> **What this task involves**:
From the listing below, select every line where the word "ferramentas" appears.

> **Input material**:
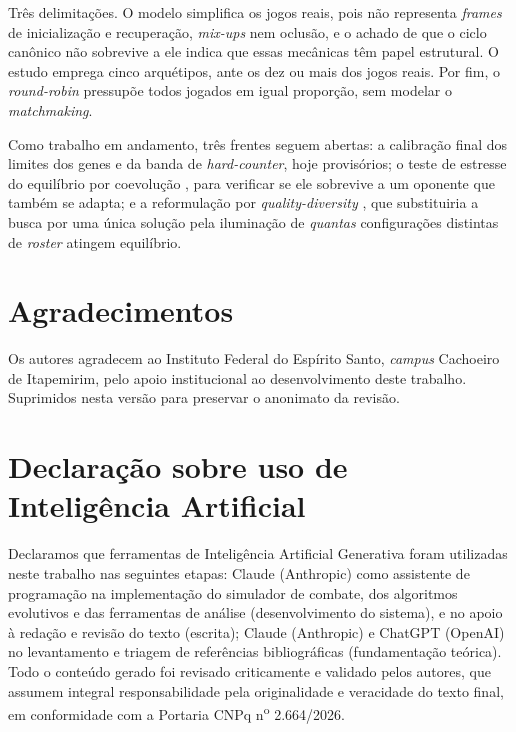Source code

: \documentclass[10pt,conference]{IEEEtran}
\begin{document}
Três delimitações. O modelo simplifica os jogos reais, pois não representa
\emph{frames} de inicialização e recuperação, \emph{mix-ups} nem oclusão, e o
achado de que o ciclo canônico não sobrevive a ele indica que essas mecânicas têm
papel estrutural. O estudo emprega cinco arquétipos, ante os dez ou mais dos jogos
reais. Por fim, o \emph{round-robin} pressupõe todos jogados em igual proporção, sem
modelar o \emph{matchmaking}.

Como trabalho em andamento, três frentes seguem abertas: a calibração final dos
limites dos genes e da banda de \emph{hard-counter}, hoje provisórios; o teste de
estresse do equilíbrio por coevolução \cite{chen2014mmorpg}, para verificar se ele
sobrevive a um oponente que também se adapta; e a reformulação por
\emph{quality-diversity} \cite{mouret2015mapelites}, que substituiria a busca por
uma única solução pela iluminação de \emph{quantas} configurações distintas de
\emph{roster} atingem equilíbrio.

\section*{Agradecimentos}

\iffinal
Os autores agradecem ao Instituto Federal do Espírito Santo, \emph{campus}
Cachoeiro de Itapemirim, pelo apoio institucional ao desenvolvimento deste
trabalho.
\else
Suprimidos nesta versão para preservar o anonimato da revisão.
\fi

\section*{Declaração sobre uso de Inteligência Artificial}

Declaramos que ferramentas de Inteligência Artificial Generativa foram utilizadas
neste trabalho nas seguintes etapas: Claude (Anthropic) como assistente de
programação na implementação do simulador de combate, dos algoritmos evolutivos e
das ferramentas de análise (desenvolvimento do sistema), e no apoio à redação e
revisão do texto (escrita); Claude (Anthropic) e ChatGPT (OpenAI) no levantamento e
triagem de referências bibliográficas (fundamentação teórica). Todo o conteúdo
gerado foi revisado criticamente e validado pelos autores,
que assumem integral responsabilidade pela originalidade e veracidade do texto
final, em conformidade com a Portaria CNPq n\textsuperscript{o} 2.664/2026.



\end{document}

> **Result of this exercise**:
Declaramos que ferramentas de Inteligência Artificial Generativa foram utilizadas
das ferramentas de análise (desenvolvimento do sistema), e no apoio à redação e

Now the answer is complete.